:: EXTRACTED RECORDS

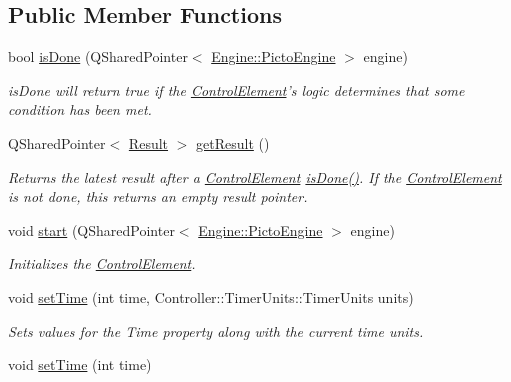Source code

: \subsection*{Public Member Functions}
\begin{DoxyCompactItemize}
\item 
\hypertarget{class_picto_1_1_stopwatch_controller_aa388a0ce16f4c09c8ce884ad5f006f0a}{bool \hyperlink{class_picto_1_1_stopwatch_controller_aa388a0ce16f4c09c8ce884ad5f006f0a}{is\-Done} (Q\-Shared\-Pointer$<$ \hyperlink{class_picto_1_1_engine_1_1_picto_engine}{Engine\-::\-Picto\-Engine} $>$ engine)}\label{class_picto_1_1_stopwatch_controller_aa388a0ce16f4c09c8ce884ad5f006f0a}

\begin{DoxyCompactList}\small\item\em is\-Done will return true if the \hyperlink{class_picto_1_1_control_element}{Control\-Element}'s logic determines that some condition has been met. \end{DoxyCompactList}\item 
\hypertarget{class_picto_1_1_stopwatch_controller_ac63ea0ca9ba624044711f35dc5269885}{Q\-Shared\-Pointer$<$ \hyperlink{class_picto_1_1_result}{Result} $>$ \hyperlink{class_picto_1_1_stopwatch_controller_ac63ea0ca9ba624044711f35dc5269885}{get\-Result} ()}\label{class_picto_1_1_stopwatch_controller_ac63ea0ca9ba624044711f35dc5269885}

\begin{DoxyCompactList}\small\item\em Returns the latest result after a \hyperlink{class_picto_1_1_control_element}{Control\-Element} \hyperlink{class_picto_1_1_stopwatch_controller_aa388a0ce16f4c09c8ce884ad5f006f0a}{is\-Done()}. If the \hyperlink{class_picto_1_1_control_element}{Control\-Element} is not done, this returns an empty result pointer. \end{DoxyCompactList}\item 
void \hyperlink{class_picto_1_1_stopwatch_controller_a15e0f1023c0667695614e6b7f7848369}{start} (Q\-Shared\-Pointer$<$ \hyperlink{class_picto_1_1_engine_1_1_picto_engine}{Engine\-::\-Picto\-Engine} $>$ engine)
\begin{DoxyCompactList}\small\item\em Initializes the \hyperlink{class_picto_1_1_control_element}{Control\-Element}. \end{DoxyCompactList}\item 
void \hyperlink{class_picto_1_1_stopwatch_controller_a26c956d6ac3b08626b2f48ddaaca028e}{set\-Time} (int time, Controller\-::\-Timer\-Units\-::\-Timer\-Units units)
\begin{DoxyCompactList}\small\item\em Sets values for the Time property along with the current time units. \end{DoxyCompactList}\item 
\hypertarget{class_picto_1_1_stopwatch_controller_a4079d394ed6387b44fa794824045f743}{void \hyperlink{class_picto_1_1_stopwatch_controller_a4079d394ed6387b44fa794824045f743}{set\-Time} (int time)}\label{class_picto_1_1_stopwatch_controller_a4079d394ed6387b44fa794824045f743}


\end{DoxyCompactItemize}
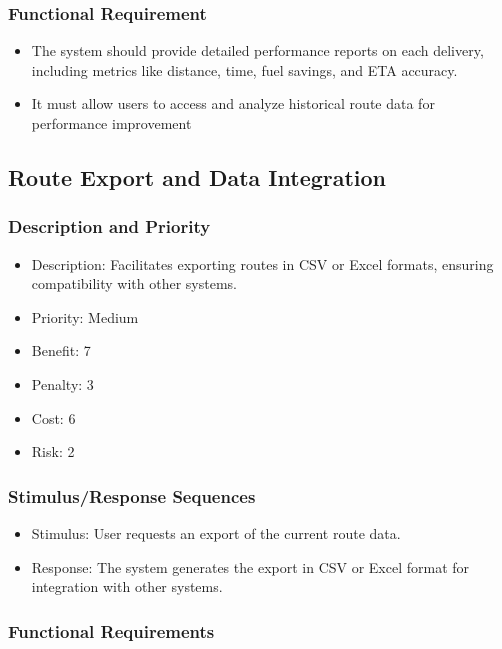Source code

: \subsubsection{Functional Requirement}

\begin{itemize}
    \item The system should provide detailed performance reports on each delivery, including metrics like distance, time, fuel savings, and ETA accuracy.
    \item It must allow users to access and analyze historical route data for performance improvement
\end{itemize}

\subsection{Route Export and Data Integration}
\subsubsection{Description and Priority}

\begin{itemize}
    \item Description: Facilitates exporting routes in CSV or Excel formats, ensuring compatibility with other systems.
    \item Priority: Medium
    \item Benefit: 7
    \item Penalty: 3
    \item Cost: 6
    \item Risk: 2
\end{itemize}

\subsubsection{Stimulus/Response Sequences}

\begin{itemize}
    \item Stimulus: User requests an export of the current route data.
    \item Response: The system generates the export in CSV or Excel format for integration with other systems.
\end{itemize}

\subsubsection{Functional Requirements}

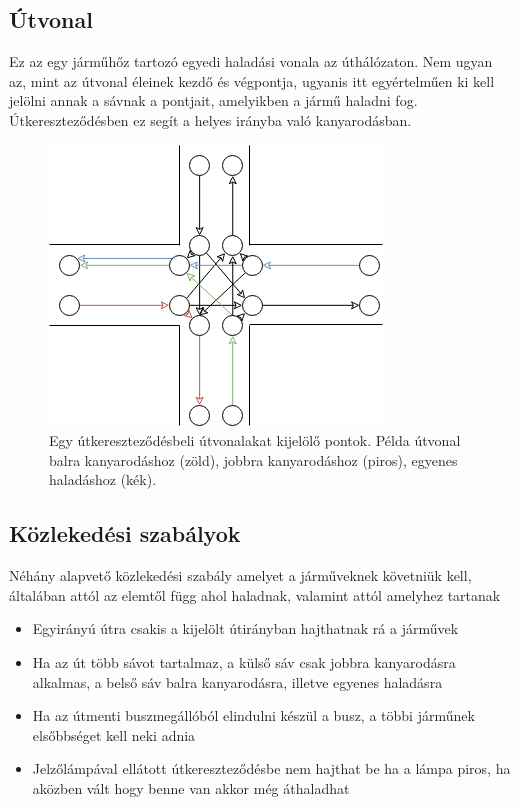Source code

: \subsection{Útvonal}
Ez az egy járműhőz tartozó egyedi haladási vonala az úthálózaton. Nem ugyan az, mint az útvonal éleinek kezdő és végpontja, ugyanis itt egyértelműen ki kell jelölni annak a sávnak a pontjait, amelyikben a jármű haladni fog. Útkereszteződésben ez segít a helyes irányba való kanyarodásban.
\begin{figure}[H]
\includegraphics[width=\linewidth]{ut.png}
\caption{Egy útkereszteződésbeli útvonalakat kijelölő pontok. Példa útvonal balra kanyarodáshoz (zöld), jobbra kanyarodáshoz (piros), egyenes haladáshoz (kék).}
\label{fig:path}
\end{figure}
\subsection{Közlekedési szabályok}
Néhány alapvető közlekedési szabály amelyet a járműveknek követniük kell, általában attól az elemtől függ ahol haladnak, valamint attól amelyhez tartanak
\begin{itemize}
\item Egyirányú útra csakis a kijelölt útirányban hajthatnak rá a járművek
\item Ha az út több sávot tartalmaz, a külső sáv csak jobbra kanyarodásra alkalmas, a belső sáv balra kanyarodásra, illetve egyenes haladásra
\item Ha az útmenti buszmegállóból elindulni készül a busz, a többi járműnek elsőbbséget kell neki adnia
\item Jelzőlámpával ellátott útkereszteződésbe nem hajthat be ha a lámpa piros, ha aközben vált hogy benne van akkor még áthaladhat
\end{itemize}

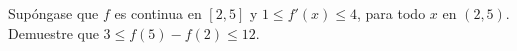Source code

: \item Supóngase que $f$ es continua en $[2, 5]$ y $1 \le f'(x) \le 4$, para todo $x$ en $(2, 5)$. Demuestre que $3 \le f(5) - f(2) \le 12$.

::::

### DIRECTIONS
Quote the entries in full. Any image among them is to be omitted from the copy.

### THE COMPLETED TASK
Source code

: \subsection*{Public Member Functions}
\begin{DoxyCompactItemize}
\item 
\hypertarget{class_picto_1_1_stopwatch_controller_aa388a0ce16f4c09c8ce884ad5f006f0a}{bool \hyperlink{class_picto_1_1_stopwatch_controller_aa388a0ce16f4c09c8ce884ad5f006f0a}{is\-Done} (Q\-Shared\-Pointer$<$ \hyperlink{class_picto_1_1_engine_1_1_picto_engine}{Engine\-::\-Picto\-Engine} $>$ engine)}\label{class_picto_1_1_stopwatch_controller_aa388a0ce16f4c09c8ce884ad5f006f0a}

\begin{DoxyCompactList}\small\item\em is\-Done will return true if the \hyperlink{class_picto_1_1_control_element}{Control\-Element}'s logic determines that some condition has been met. \end{DoxyCompactList}\item 
\hypertarget{class_picto_1_1_stopwatch_controller_ac63ea0ca9ba624044711f35dc5269885}{Q\-Shared\-Pointer$<$ \hyperlink{class_picto_1_1_result}{Result} $>$ \hyperlink{class_picto_1_1_stopwatch_controller_ac63ea0ca9ba624044711f35dc5269885}{get\-Result} ()}\label{class_picto_1_1_stopwatch_controller_ac63ea0ca9ba624044711f35dc5269885}

\begin{DoxyCompactList}\small\item\em Returns the latest result after a \hyperlink{class_picto_1_1_control_element}{Control\-Element} \hyperlink{class_picto_1_1_stopwatch_controller_aa388a0ce16f4c09c8ce884ad5f006f0a}{is\-Done()}. If the \hyperlink{class_picto_1_1_control_element}{Control\-Element} is not done, this returns an empty result pointer. \end{DoxyCompactList}\item 
void \hyperlink{class_picto_1_1_stopwatch_controller_a15e0f1023c0667695614e6b7f7848369}{start} (Q\-Shared\-Pointer$<$ \hyperlink{class_picto_1_1_engine_1_1_picto_engine}{Engine\-::\-Picto\-Engine} $>$ engine)
\begin{DoxyCompactList}\small\item\em Initializes the \hyperlink{class_picto_1_1_control_element}{Control\-Element}. \end{DoxyCompactList}\item 
void \hyperlink{class_picto_1_1_stopwatch_controller_a26c956d6ac3b08626b2f48ddaaca028e}{set\-Time} (int time, Controller\-::\-Timer\-Units\-::\-Timer\-Units units)
\begin{DoxyCompactList}\small\item\em Sets values for the Time property along with the current time units. \end{DoxyCompactList}\item 
\hypertarget{class_picto_1_1_stopwatch_controller_a4079d394ed6387b44fa794824045f743}{void \hyperlink{class_picto_1_1_stopwatch_controller_a4079d394ed6387b44fa794824045f743}{set\-Time} (int time)}\label{class_picto_1_1_stopwatch_controller_a4079d394ed6387b44fa794824045f743}


\end{DoxyCompactItemize}
Source code

: \subsubsection{Functional Requirement}

\begin{itemize}
    \item The system should provide detailed performance reports on each delivery, including metrics like distance, time, fuel savings, and ETA accuracy.
    \item It must allow users to access and analyze historical route data for performance improvement
\end{itemize}

\subsection{Route Export and Data Integration}
\subsubsection{Description and Priority}

\begin{itemize}
    \item Description: Facilitates exporting routes in CSV or Excel formats, ensuring compatibility with other systems.
    \item Priority: Medium
    \item Benefit: 7
    \item Penalty: 3
    \item Cost: 6
    \item Risk: 2
\end{itemize}

\subsubsection{Stimulus/Response Sequences}

\begin{itemize}
    \item Stimulus: User requests an export of the current route data.
    \item Response: The system generates the export in CSV or Excel format for integration with other systems.
\end{itemize}

\subsubsection{Functional Requirements}

Source code

: \subsection{Útvonal}
Ez az egy járműhőz tartozó egyedi haladási vonala az úthálózaton. Nem ugyan az, mint az útvonal éleinek kezdő és végpontja, ugyanis itt egyértelműen ki kell jelölni annak a sávnak a pontjait, amelyikben a jármű haladni fog. Útkereszteződésben ez segít a helyes irányba való kanyarodásban.
\begin{figure}[H]
\includegraphics[width=\linewidth]{ut.png}
\caption{Egy útkereszteződésbeli útvonalakat kijelölő pontok. Példa útvonal balra kanyarodáshoz (zöld), jobbra kanyarodáshoz (piros), egyenes haladáshoz (kék).}
\label{fig:path}
\end{figure}
\subsection{Közlekedési szabályok}
Néhány alapvető közlekedési szabály amelyet a járműveknek követniük kell, általában attól az elemtől függ ahol haladnak, valamint attól amelyhez tartanak
\begin{itemize}
\item Egyirányú útra csakis a kijelölt útirányban hajthatnak rá a járművek
\item Ha az út több sávot tartalmaz, a külső sáv csak jobbra kanyarodásra alkalmas, a belső sáv balra kanyarodásra, illetve egyenes haladásra
\item Ha az útmenti buszmegállóból elindulni készül a busz, a többi járműnek elsőbbséget kell neki adnia
\item Jelzőlámpával ellátott útkereszteződésbe nem hajthat be ha a lámpa piros, ha aközben vált hogy benne van akkor még áthaladhat
\end{itemize}

Source code

: \item Supóngase que $f$ es continua en $[2, 5]$ y $1 \le f'(x) \le 4$, para todo $x$ en $(2, 5)$. Demuestre que $3 \le f(5) - f(2) \le 12$.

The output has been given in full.